# What the task asks
Your task is to transcribe the data exactly while omitting each picture.
(Beginning of Input for this task)
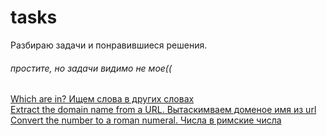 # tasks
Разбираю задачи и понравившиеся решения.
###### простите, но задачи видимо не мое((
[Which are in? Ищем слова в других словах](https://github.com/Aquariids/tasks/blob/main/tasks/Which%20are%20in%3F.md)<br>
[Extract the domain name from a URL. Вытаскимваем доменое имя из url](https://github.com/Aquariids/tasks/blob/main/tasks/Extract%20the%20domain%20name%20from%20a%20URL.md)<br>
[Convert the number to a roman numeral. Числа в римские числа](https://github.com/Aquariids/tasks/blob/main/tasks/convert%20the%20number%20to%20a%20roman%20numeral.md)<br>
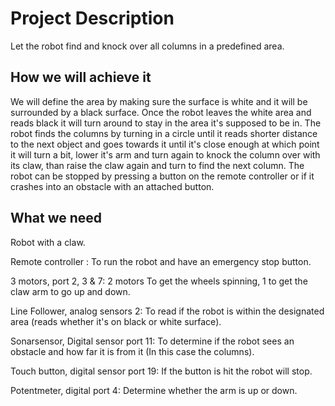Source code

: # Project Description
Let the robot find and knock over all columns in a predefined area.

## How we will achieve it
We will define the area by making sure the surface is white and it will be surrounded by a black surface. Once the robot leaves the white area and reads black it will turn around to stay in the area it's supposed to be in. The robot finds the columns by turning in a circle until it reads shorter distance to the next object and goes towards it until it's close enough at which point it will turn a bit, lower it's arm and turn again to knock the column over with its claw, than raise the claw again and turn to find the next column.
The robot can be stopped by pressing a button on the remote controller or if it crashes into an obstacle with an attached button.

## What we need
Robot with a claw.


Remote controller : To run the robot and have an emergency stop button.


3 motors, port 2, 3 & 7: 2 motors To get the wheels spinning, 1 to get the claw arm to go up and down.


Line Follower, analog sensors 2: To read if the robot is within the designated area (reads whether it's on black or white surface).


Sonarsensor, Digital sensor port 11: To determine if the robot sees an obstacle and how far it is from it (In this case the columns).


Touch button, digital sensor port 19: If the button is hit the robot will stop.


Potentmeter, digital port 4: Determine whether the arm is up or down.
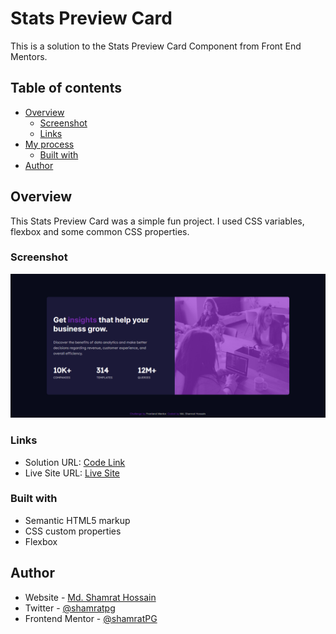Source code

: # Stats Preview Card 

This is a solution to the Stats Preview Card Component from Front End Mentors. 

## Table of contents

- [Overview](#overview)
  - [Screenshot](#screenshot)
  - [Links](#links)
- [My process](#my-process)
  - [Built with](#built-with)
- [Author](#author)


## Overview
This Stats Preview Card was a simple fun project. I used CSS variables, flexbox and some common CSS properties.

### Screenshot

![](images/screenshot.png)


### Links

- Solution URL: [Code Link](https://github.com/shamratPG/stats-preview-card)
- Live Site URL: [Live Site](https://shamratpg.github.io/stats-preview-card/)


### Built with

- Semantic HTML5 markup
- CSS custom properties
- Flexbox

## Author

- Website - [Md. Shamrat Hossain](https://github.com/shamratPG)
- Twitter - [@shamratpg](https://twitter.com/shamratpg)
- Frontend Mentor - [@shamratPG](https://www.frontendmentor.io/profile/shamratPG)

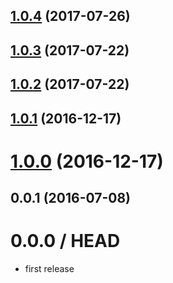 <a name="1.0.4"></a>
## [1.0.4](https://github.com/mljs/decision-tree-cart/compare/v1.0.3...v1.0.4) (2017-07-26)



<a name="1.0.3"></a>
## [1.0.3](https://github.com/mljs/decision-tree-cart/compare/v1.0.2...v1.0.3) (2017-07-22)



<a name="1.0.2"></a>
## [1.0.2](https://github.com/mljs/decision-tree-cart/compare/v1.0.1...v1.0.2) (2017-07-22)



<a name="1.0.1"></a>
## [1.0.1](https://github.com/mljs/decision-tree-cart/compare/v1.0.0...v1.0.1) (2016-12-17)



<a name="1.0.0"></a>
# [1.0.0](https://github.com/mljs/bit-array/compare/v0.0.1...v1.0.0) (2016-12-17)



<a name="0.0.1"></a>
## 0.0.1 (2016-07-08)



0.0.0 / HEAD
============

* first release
(End of Input for this task)
# Answer box
 # tasks
Разбираю задачи и понравившиеся решения.
###### простите, но задачи видимо не мое((
[Which are in? Ищем слова в других словах](https://github.com/Aquariids/tasks/blob/main/tasks/Which%20are%20in%3F.md)<br>
[Extract the domain name from a URL. Вытаскимваем доменое имя из url](https://github.com/Aquariids/tasks/blob/main/tasks/Extract%20the%20domain%20name%20from%20a%20URL.md)<br>
[Convert the number to a roman numeral. Числа в римские числа](https://github.com/Aquariids/tasks/blob/main/tasks/convert%20the%20number%20to%20a%20roman%20numeral.md)<br>
Source code

: # Project Description
Let the robot find and knock over all columns in a predefined area.

## How we will achieve it
We will define the area by making sure the surface is white and it will be surrounded by a black surface. Once the robot leaves the white area and reads black it will turn around to stay in the area it's supposed to be in. The robot finds the columns by turning in a circle until it reads shorter distance to the next object and goes towards it until it's close enough at which point it will turn a bit, lower it's arm and turn again to knock the column over with its claw, than raise the claw again and turn to find the next column.
The robot can be stopped by pressing a button on the remote controller or if it crashes into an obstacle with an attached button.

## What we need
Robot with a claw.


Remote controller : To run the robot and have an emergency stop button.


3 motors, port 2, 3 & 7: 2 motors To get the wheels spinning, 1 to get the claw arm to go up and down.


Line Follower, analog sensors 2: To read if the robot is within the designated area (reads whether it's on black or white surface).


Sonarsensor, Digital sensor port 11: To determine if the robot sees an obstacle and how far it is from it (In this case the columns).


Touch button, digital sensor port 19: If the button is hit the robot will stop.


Potentmeter, digital port 4: Determine whether the arm is up or down.
Source code

: # Stats Preview Card 

This is a solution to the Stats Preview Card Component from Front End Mentors. 

## Table of contents

- [Overview](#overview)
  - [Screenshot](#screenshot)
  - [Links](#links)
- [My process](#my-process)
  - [Built with](#built-with)
- [Author](#author)


## Overview
This Stats Preview Card was a simple fun project. I used CSS variables, flexbox and some common CSS properties.

### Screenshot

![](images/screenshot.png)


### Links

- Solution URL: [Code Link](https://github.com/shamratPG/stats-preview-card)
- Live Site URL: [Live Site](https://shamratpg.github.io/stats-preview-card/)


### Built with

- Semantic HTML5 markup
- CSS custom properties
- Flexbox

## Author

- Website - [Md. Shamrat Hossain](https://github.com/shamratPG)
- Twitter - [@shamratpg](https://twitter.com/shamratpg)
- Frontend Mentor - [@shamratPG](https://www.frontendmentor.io/profile/shamratPG)

 <a name="1.0.4"></a>
## [1.0.4](https://github.com/mljs/decision-tree-cart/compare/v1.0.3...v1.0.4) (2017-07-26)



<a name="1.0.3"></a>
## [1.0.3](https://github.com/mljs/decision-tree-cart/compare/v1.0.2...v1.0.3) (2017-07-22)



<a name="1.0.2"></a>
## [1.0.2](https://github.com/mljs/decision-tree-cart/compare/v1.0.1...v1.0.2) (2017-07-22)



<a name="1.0.1"></a>
## [1.0.1](https://github.com/mljs/decision-tree-cart/compare/v1.0.0...v1.0.1) (2016-12-17)



<a name="1.0.0"></a>
# [1.0.0](https://github.com/mljs/bit-array/compare/v0.0.1...v1.0.0) (2016-12-17)



<a name="0.0.1"></a>
## 0.0.1 (2016-07-08)



0.0.0 / HEAD
============

* first release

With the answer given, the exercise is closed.